From what I understood of the study from the podcast, the researcher has concluded that DRM is removed, then (a) many pirates will buy rather than pirate, and (b) the price of the non-digital formats will reduce in price, and (c) the decline in the sale of non-digital formats will subsequently reverse, and they will sell more of the non-digital formats.

Daleus:
My experience with Steam has been mixed.

It started with Civ5.  I bought the media in a store and eagerly installed it only to find I had to connect to the 'tubes for some reason.

In my case, I live in a rural area and at the time had no internet options.  So I had to hump my computer into town, to a friends place, just so that I could validate the game or whatever the frack it is that made the online connection necessary.

Now that I have an internet connection, albeit I might as well not it's so crappy, it's less of an issue, but to be frank I play in "offline mode" because the game loads about 300-500% faster (I haven't really clocked this but usually I had time to take a piss and make a cup of tea before the game was ready to play.  The first time I went offline, I was getting up to go for the piss and the game was suddenly ready to play!)  Further, it will take me 6-10 hours to download today's average sized game.  Bite my ass - I could drive to another province to buy the game and come back, install and start playing in less friggin time.

On the plus side of the equation, I have been able to track down some older games I was never able to purchase when they were on the store shelf, and are now imposszible to find in a used bin.  There are also many many sales and if you missed it this time, if you're pateint you'll see it come around again in the rotation.

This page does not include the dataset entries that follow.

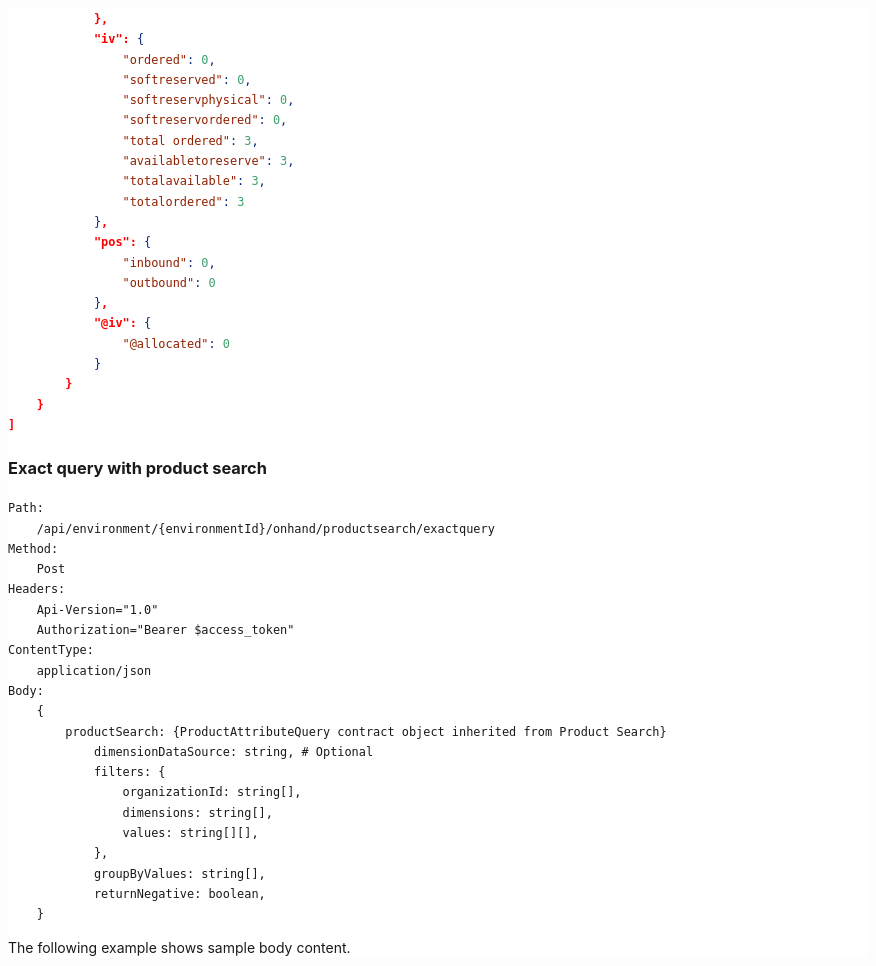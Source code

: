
 ```JSON
            },
            "iv": {
                "ordered": 0,
                "softreserved": 0,
                "softreservphysical": 0,
                "softreservordered": 0,
                "total ordered": 3,
                "availabletoreserve": 3,
                "totalavailable": 3,
                "totalordered": 3
            },
            "pos": {
                "inbound": 0,
                "outbound": 0
            },
            "@iv": {
                "@allocated": 0
            }
        }
    }
]
```

### <a name="exact-query-with-product-search"></a>Exact query with product search

```txt
Path:
    /api/environment/{environmentId}/onhand/productsearch/exactquery
Method:
    Post
Headers:
    Api-Version="1.0"
    Authorization="Bearer $access_token"
ContentType:
    application/json
Body:
    {
        productSearch: {ProductAttributeQuery contract object inherited from Product Search}
            dimensionDataSource: string, # Optional
            filters: {
                organizationId: string[],
                dimensions: string[],
                values: string[][],
            },
            groupByValues: string[],
            returnNegative: boolean,
    }
```

The following example shows sample body content.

Overall though, I am not happy with the connect to the net requirement, just to validate a license which I just purchased and entered by hand into the damned game.  If that wasn't enough, why did you jerks make me enter the thing in the first place?

As for the wide variety of games available from Steam, well yeah there are many.  But frankly about half of them are the kind of bullshit you find on Facebook. Yuck! Quantity does not equal quality.

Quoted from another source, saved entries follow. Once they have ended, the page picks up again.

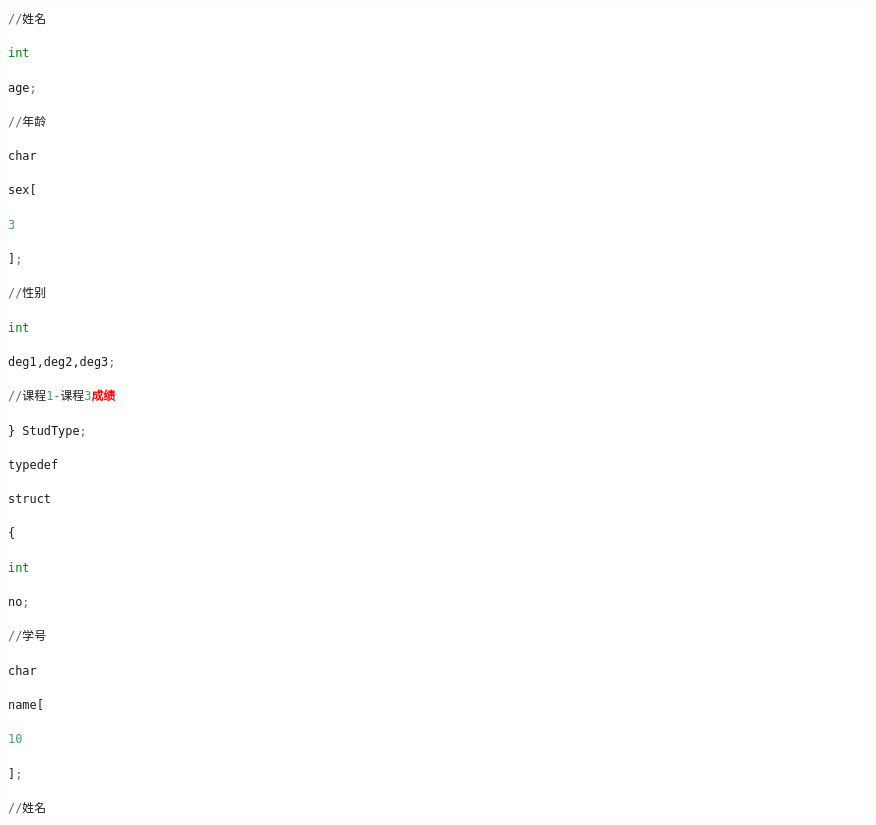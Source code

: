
 ```python
```
```python
//姓名
```
```python
int
```
```python
age;
```
```python
//年龄
```
```python
char
```
```python
sex[
```
```python
3
```
```python
];
```
```python
//性别
```
```python
int
```
```python
deg1,deg2,deg3;
```
```python
//课程1-课程3成绩
```
```python
} StudType;
```
```python
typedef
```
```python
struct
```
```python
{
```
```python
int
```
```python
no;
```
```python
//学号
```
```python
char
```
```python
name[
```
```python
10
```
```python
];
```
```python
//姓名
```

As for Steam as a "social media hub" it's slow, and incredibly badly designed.  Just try for the first time, to send an IM to a friend to invite them. Frustrating as hell to navigate the moronically unintuitive interface - more frustrating as I'm already bald and have no more fucking hair to pull out.

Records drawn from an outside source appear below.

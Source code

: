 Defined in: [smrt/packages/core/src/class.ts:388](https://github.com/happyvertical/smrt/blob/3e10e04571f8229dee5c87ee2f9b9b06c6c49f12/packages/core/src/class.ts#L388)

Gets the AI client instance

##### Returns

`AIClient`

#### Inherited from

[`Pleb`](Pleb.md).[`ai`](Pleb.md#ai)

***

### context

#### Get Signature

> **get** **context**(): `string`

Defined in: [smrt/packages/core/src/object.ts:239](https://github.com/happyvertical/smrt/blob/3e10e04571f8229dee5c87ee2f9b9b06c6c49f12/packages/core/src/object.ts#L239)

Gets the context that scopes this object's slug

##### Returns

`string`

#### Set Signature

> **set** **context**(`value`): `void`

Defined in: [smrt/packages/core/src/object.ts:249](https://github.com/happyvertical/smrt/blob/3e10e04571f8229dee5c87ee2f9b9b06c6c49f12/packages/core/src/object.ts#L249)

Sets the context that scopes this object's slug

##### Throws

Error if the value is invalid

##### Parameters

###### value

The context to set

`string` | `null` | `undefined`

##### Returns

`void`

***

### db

Apologies for the rant and language, maybe that's the ultimate review of Steam, all on it's own.

cranioscopical:
So, Steam experts...

Computer A has game C with 300 hours of game play.

Computer B has the same game C but with only 5 hours of game play.

Both machines use the same Steam account/user/login

Can I use the Steam interface to back up a game that is installed on computer A and then use the Steam interface to restore that same game to computer B?
The backup and restore would be to/from an external drive.

I want computer B to end up with game C and 300 hours of game play, the same as computer A.

If so, are there any pitfalls to avoid?

Thanks for your advice!


Lashiec:
Well, yes, you can, but the Steam backup function just copies game files, not any configuration files, savegame files or game modifications the game might have on computer A.

There are a few solutions to this. The fastest one would be replacing your savegame on computer B by the one on computer A, but this requires you to locate the savegame files, which it's not always an easy task. Another option would be replacing the game installation on computer B with the one on computer A. This is done by copying the game subfolder "steamapps\common\<name of game>" within Windows from computer A and dropping it on the Steam installation on computer B. This must be done when Steam is not running.

To make sure you get the game you are playing in computer A, it would be a good idea to move the game installation on computer B elsewhere on the filesystem outside the Steam main directory and delete it was once you have moved the game from one computer to another successfully. This way you ensure there's no unnecessary files lying around from the former installation, plus you have a backup copy to go back in case things go awry.

lanux128:
Computer A has game C with 300 hours of game play.

Computer B has the same game C but with only 5 hours of game play.
-cranioscopical (August 17, 2011, 06:39 PM)
--- End quote ---

is Computer B off-line when game C is played? in that case, you'd have to go online for the stats to 'catch up'. as Lashiec mentioned Steam backup function copies only the core game, the rest are to be copied manually (such as the save games). hopefully no registry entries are involved..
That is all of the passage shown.